Group-Aware Splits

Group-aware strategies keep entire groups together when partitioning. This is the right choice when observations within a group are not independent — e.g. multiple measurements per patient, molecules sharing a scaffold, samples from the same batch, points within a spatial cluster — and splitting a group across train and test would leak information.
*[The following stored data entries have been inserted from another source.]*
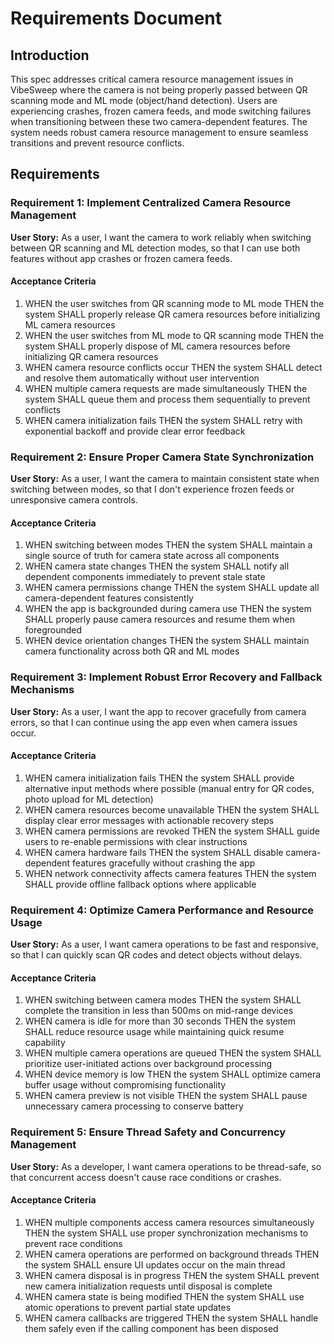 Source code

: # Requirements Document

## Introduction

This spec addresses critical camera resource management issues in VibeSweep where the camera is not being properly passed between QR scanning mode and ML mode (object/hand detection). Users are experiencing crashes, frozen camera feeds, and mode switching failures when transitioning between these two camera-dependent features. The system needs robust camera resource management to ensure seamless transitions and prevent resource conflicts.

## Requirements

### Requirement 1: Implement Centralized Camera Resource Management

**User Story:** As a user, I want the camera to work reliably when switching between QR scanning and ML detection modes, so that I can use both features without app crashes or frozen camera feeds.

#### Acceptance Criteria

1. WHEN the user switches from QR scanning mode to ML mode THEN the system SHALL properly release QR camera resources before initializing ML camera resources
2. WHEN the user switches from ML mode to QR scanning mode THEN the system SHALL properly dispose of ML camera resources before initializing QR camera resources
3. WHEN camera resource conflicts occur THEN the system SHALL detect and resolve them automatically without user intervention
4. WHEN multiple camera requests are made simultaneously THEN the system SHALL queue them and process them sequentially to prevent conflicts
5. WHEN camera initialization fails THEN the system SHALL retry with exponential backoff and provide clear error feedback

### Requirement 2: Ensure Proper Camera State Synchronization

**User Story:** As a user, I want the camera to maintain consistent state when switching between modes, so that I don't experience frozen feeds or unresponsive camera controls.

#### Acceptance Criteria

1. WHEN switching between modes THEN the system SHALL maintain a single source of truth for camera state across all components
2. WHEN camera state changes THEN the system SHALL notify all dependent components immediately to prevent stale state
3. WHEN camera permissions change THEN the system SHALL update all camera-dependent features consistently
4. WHEN the app is backgrounded during camera use THEN the system SHALL properly pause camera resources and resume them when foregrounded
5. WHEN device orientation changes THEN the system SHALL maintain camera functionality across both QR and ML modes

### Requirement 3: Implement Robust Error Recovery and Fallback Mechanisms

**User Story:** As a user, I want the app to recover gracefully from camera errors, so that I can continue using the app even when camera issues occur.

#### Acceptance Criteria

1. WHEN camera initialization fails THEN the system SHALL provide alternative input methods where possible (manual entry for QR codes, photo upload for ML detection)
2. WHEN camera resources become unavailable THEN the system SHALL display clear error messages with actionable recovery steps
3. WHEN camera permissions are revoked THEN the system SHALL guide users to re-enable permissions with clear instructions
4. WHEN camera hardware fails THEN the system SHALL disable camera-dependent features gracefully without crashing the app
5. WHEN network connectivity affects camera features THEN the system SHALL provide offline fallback options where applicable

### Requirement 4: Optimize Camera Performance and Resource Usage

**User Story:** As a user, I want camera operations to be fast and responsive, so that I can quickly scan QR codes and detect objects without delays.

#### Acceptance Criteria

1. WHEN switching between camera modes THEN the system SHALL complete the transition in less than 500ms on mid-range devices
2. WHEN camera is idle for more than 30 seconds THEN the system SHALL reduce resource usage while maintaining quick resume capability
3. WHEN multiple camera operations are queued THEN the system SHALL prioritize user-initiated actions over background processing
4. WHEN device memory is low THEN the system SHALL optimize camera buffer usage without compromising functionality
5. WHEN camera preview is not visible THEN the system SHALL pause unnecessary camera processing to conserve battery

### Requirement 5: Ensure Thread Safety and Concurrency Management

**User Story:** As a developer, I want camera operations to be thread-safe, so that concurrent access doesn't cause race conditions or crashes.

#### Acceptance Criteria

1. WHEN multiple components access camera resources simultaneously THEN the system SHALL use proper synchronization mechanisms to prevent race conditions
2. WHEN camera operations are performed on background threads THEN the system SHALL ensure UI updates occur on the main thread
3. WHEN camera disposal is in progress THEN the system SHALL prevent new camera initialization requests until disposal is complete
4. WHEN camera state is being modified THEN the system SHALL use atomic operations to prevent partial state updates
5. WHEN camera callbacks are triggered THEN the system SHALL handle them safely even if the calling component has been disposed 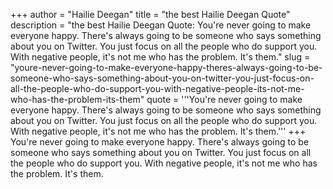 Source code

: +++
author = "Hailie Deegan"
title = "the best Hailie Deegan Quote"
description = "the best Hailie Deegan Quote: You're never going to make everyone happy. There's always going to be someone who says something about you on Twitter. You just focus on all the people who do support you. With negative people, it's not me who has the problem. It's them."
slug = "youre-never-going-to-make-everyone-happy-theres-always-going-to-be-someone-who-says-something-about-you-on-twitter-you-just-focus-on-all-the-people-who-do-support-you-with-negative-people-its-not-me-who-has-the-problem-its-them"
quote = '''You're never going to make everyone happy. There's always going to be someone who says something about you on Twitter. You just focus on all the people who do support you. With negative people, it's not me who has the problem. It's them.'''
+++
You're never going to make everyone happy. There's always going to be someone who says something about you on Twitter. You just focus on all the people who do support you. With negative people, it's not me who has the problem. It's them.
Groups are passed as a vector of membership IDs via the groups= keyword of partition. Any labelling is valid: integer cluster assignments, patient IDs, strings, symbols, etc. When data itself is the group vector, the groups= keyword may be omitted (slot fallback).

DataSplits provides two group-aware strategies:

GroupShuffleSplit — shuffle and accumulate whole groups until the requested train size is reached.
GroupStratifiedSplit — split each group internally so that both cohorts contain samples from every group, with several allocation methods.

When to use

Data has natural groups (patients, molecules, batches, sites, clusters).
Within-group observations are correlated and a leaky split would inflate test performance.
You have a clustering result (e.g. from sphere_exclusion, kmeans, …) and want to use the assignments as groups.

When not to use

Observations are independent — a non-group strategy is simpler.
A single group dominates the dataset — group-aware splits become trivial or degenerate.

`GroupShuffleSplit`

Adds entire groups (in random order) to the train cohort until the requested training size is reached; remaining groups go to test. Because groups are added whole, the actual train size may overshoot train. No attempt is made to minimise the overshoot.

using DataSplits

# groups supplied alongside the data
res = partition(X, GroupShuffleSplit(); groups=patient_ids, train=80, test=20)
X_train, X_test = splitdata(res, X)

# data itself is the group vector — `groups=` may be omitted
res = partition(patient_ids, GroupShuffleSplit(); train=0.8, test=0.2)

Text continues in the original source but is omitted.